About this task:
The answer should reproduce every entry exactly and contain no images.

Records from a data collection:
---

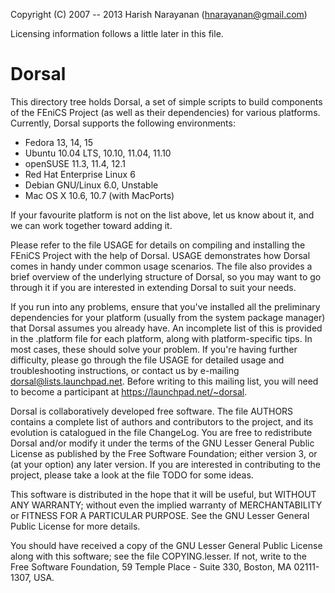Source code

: Copyright (C) 2007 -- 2013
Harish Narayanan (<hnarayanan@gmail.com>)

Licensing information follows a little later in this file.

# Dorsal

This directory tree holds Dorsal, a set of simple scripts to build
components of the FEniCS Project (as well as their dependencies) for
various platforms. Currently, Dorsal supports the following
environments:

* Fedora 13, 14, 15
* Ubuntu 10.04 LTS, 10.10, 11.04, 11.10
* openSUSE 11.3, 11.4, 12.1
* Red Hat Enterprise Linux 6
* Debian GNU/Linux 6.0, Unstable
* Mac OS X 10.6, 10.7 (with MacPorts)

If your favourite platform is not on the list above, let us know about
it, and we can work together toward adding it.

Please refer to the file USAGE for details on compiling and installing
the FEniCS Project with the help of Dorsal. USAGE demonstrates how
Dorsal comes in handy under common usage scenarios. The file also
provides a brief overview of the underlying structure of Dorsal, so
you may want to go through it if you are interested in extending
Dorsal to suit your needs.

If you run into any problems, ensure that you've installed all the
preliminary dependencies for your platform (usually from the system
package manager) that Dorsal assumes you already have. An incomplete
list of this is provided in the .platform file for each platform,
along with platform-specific tips. In most cases, these should solve
your problem. If you're having further difficulty, please go through
the file USAGE for detailed usage and troubleshooting instructions, or
contact us by e-mailing dorsal@lists.launchpad.net. Before writing to
this mailing list, you will need to become a participant at
<https://launchpad.net/~dorsal>.

Dorsal is collaboratively developed free software. The file AUTHORS
contains a complete list of authors and contributors to the project,
and its evolution is catalogued in the file ChangeLog. You are free to
redistribute Dorsal and/or modify it under the terms of the GNU Lesser
General Public License as published by the Free Software Foundation;
either version 3, or (at your option) any later version. If you are
interested in contributing to the project, please take a look at the
file TODO for some ideas.

This software is distributed in the hope that it will be useful, but
WITHOUT ANY WARRANTY; without even the implied warranty of
MERCHANTABILITY or FITNESS FOR A PARTICULAR PURPOSE. See the GNU
Lesser General Public License for more details.

You should have received a copy of the GNU Lesser General Public
License along with this software; see the file COPYING.lesser. If not,
write to the Free Software Foundation, 59 Temple Place - Suite 330,
Boston, MA 02111-1307, USA.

---

Solution to the problem:
Source code

: Copyright (C) 2007 -- 2013
Harish Narayanan (<hnarayanan@gmail.com>)

Licensing information follows a little later in this file.

# Dorsal

This directory tree holds Dorsal, a set of simple scripts to build
components of the FEniCS Project (as well as their dependencies) for
various platforms. Currently, Dorsal supports the following
environments:

* Fedora 13, 14, 15
* Ubuntu 10.04 LTS, 10.10, 11.04, 11.10
* openSUSE 11.3, 11.4, 12.1
* Red Hat Enterprise Linux 6
* Debian GNU/Linux 6.0, Unstable
* Mac OS X 10.6, 10.7 (with MacPorts)

If your favourite platform is not on the list above, let us know about
it, and we can work together toward adding it.

Please refer to the file USAGE for details on compiling and installing
the FEniCS Project with the help of Dorsal. USAGE demonstrates how
Dorsal comes in handy under common usage scenarios. The file also
provides a brief overview of the underlying structure of Dorsal, so
you may want to go through it if you are interested in extending
Dorsal to suit your needs.

If you run into any problems, ensure that you've installed all the
preliminary dependencies for your platform (usually from the system
package manager) that Dorsal assumes you already have. An incomplete
list of this is provided in the .platform file for each platform,
along with platform-specific tips. In most cases, these should solve
your problem. If you're having further difficulty, please go through
the file USAGE for detailed usage and troubleshooting instructions, or
contact us by e-mailing dorsal@lists.launchpad.net. Before writing to
this mailing list, you will need to become a participant at
<https://launchpad.net/~dorsal>.

Dorsal is collaboratively developed free software. The file AUTHORS
contains a complete list of authors and contributors to the project,
and its evolution is catalogued in the file ChangeLog. You are free to
redistribute Dorsal and/or modify it under the terms of the GNU Lesser
General Public License as published by the Free Software Foundation;
either version 3, or (at your option) any later version. If you are
interested in contributing to the project, please take a look at the
file TODO for some ideas.

This software is distributed in the hope that it will be useful, but
WITHOUT ANY WARRANTY; without even the implied warranty of
MERCHANTABILITY or FITNESS FOR A PARTICULAR PURPOSE. See the GNU
Lesser General Public License for more details.

You should have received a copy of the GNU Lesser General Public
License along with this software; see the file COPYING.lesser. If not,
write to the Free Software Foundation, 59 Temple Place - Suite 330,
Boston, MA 02111-1307, USA.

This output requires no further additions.